Le nozze di Henri de Bar avevano attirato feudatari da tutto il regno  -da tutti e due i regni, contando anche gli invitati aragonesi-, e una piccola cittadina di tende era sorta al di fuori delle mura esterne del castello, che per quanto grande non era certo sufficientemente ampio da accogliere tutti gli invitati.
C’era un clima di allegria e festa condiviso da tutti i presenti, nobili o villici che fossero, e un fremito di attesa impaziente che si diffondeva in tutti gli angoli del castello e del borgo.
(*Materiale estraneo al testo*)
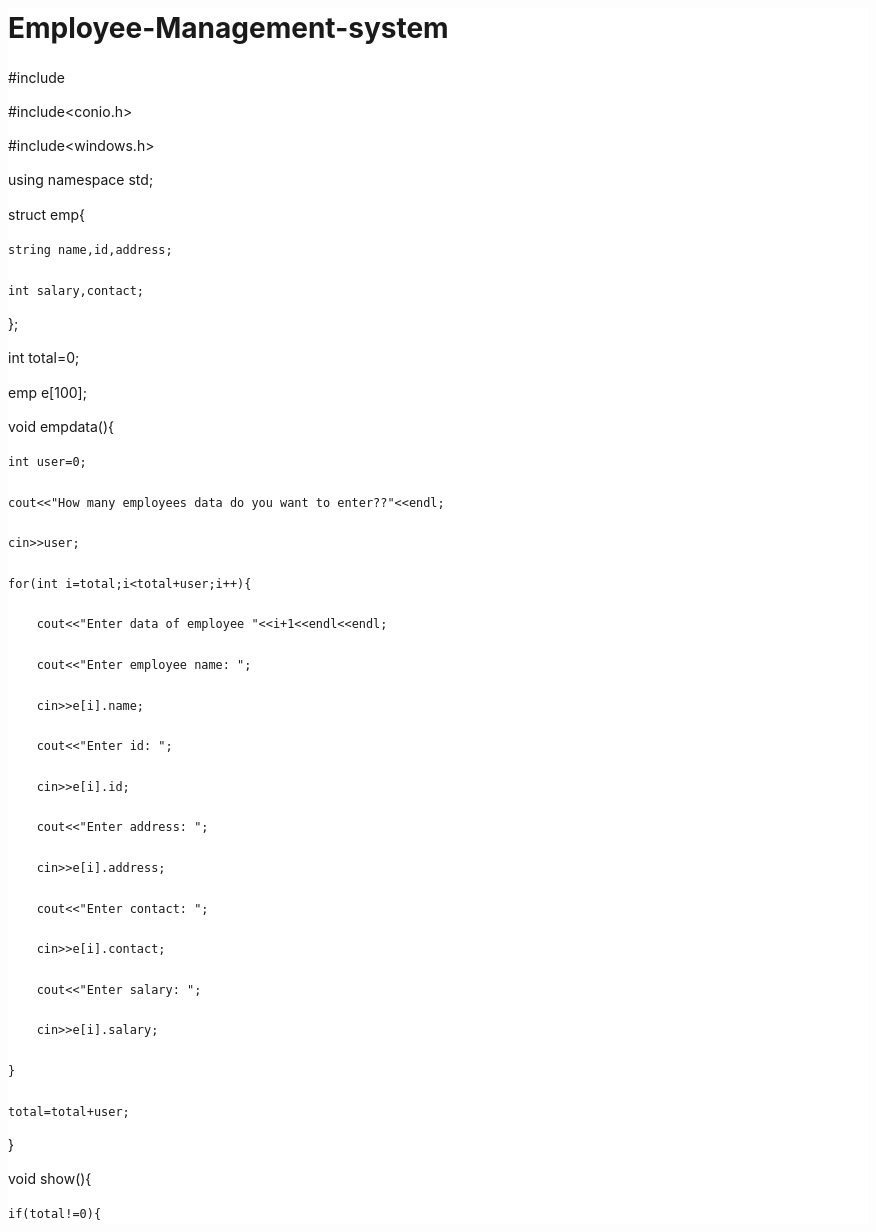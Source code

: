 # Employee-Management-system
 #include<iostream>

#include<conio.h>

#include<windows.h>

using namespace std;

struct emp{

	string name,id,address;

	int salary,contact;

};

int total=0;

emp e[100];

void empdata(){

	int user=0;

	cout<<"How many employees data do you want to enter??"<<endl;

	cin>>user;

	for(int i=total;i<total+user;i++){

		cout<<"Enter data of employee "<<i+1<<endl<<endl;

		cout<<"Enter employee name: ";

		cin>>e[i].name;

		cout<<"Enter id: ";

		cin>>e[i].id;

		cout<<"Enter address: ";

		cin>>e[i].address;

		cout<<"Enter contact: ";

		cin>>e[i].contact;

		cout<<"Enter salary: ";

		cin>>e[i].salary;

	}

	total=total+user;

}

void show(){

	if(total!=0){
E in tutto questo Henri de Bar sedeva solo in camera sua, sul suo letto, e con in mano un calice di vino rivalutava tutte le sue scelte di vita. Forse era il vino a renderlo troppo confidente in se’ stesso, o forse era la sua coscienza che lo rassicurava che sì, lui aveva fatto del suo meglio, ma credeva davvero di aver fatto le scelte migliori tra le possibili.
E allora, perché si sentiva così male? Perché sentiva un macigno all’altezza del cuore, e perché non riusciva a togliersi dalla testa il sorriso così vuoto che Etienne gli aveva rivolto, quand’era venuto quel pomeriggio a porgergli le sue congratulazioni? Gli era sembrato così spento, Etienne, che aveva finito di preoccuparsi per la sua salute solo qualche minuto prima, quando una leggera nausea –dettata probabilmente dall’ansia- gli era salita alla gola e l’aveva fatto tornare a concentrarsi sul fatto che stava per sposarsi.
Lucrecia era la miglior consorte che potesse mai desiderare, lo sapeva – eppure c’era qualcosa di sbagliato, in quel matrimonio.
Sapeva cos’era, ma mai si sarebbe azzardato a dirlo ad alta voce. Non l’aveva nemmeno confessato al prete, quando quella mattina si era confessato – diamine, non riusciva a confessarlo nemmeno a se’ stesso, che la persona con cui avrebbe voluto passare gli anni e invecchiare era Etienne, e non Lucrecia o qualsiasi altra nobildonna.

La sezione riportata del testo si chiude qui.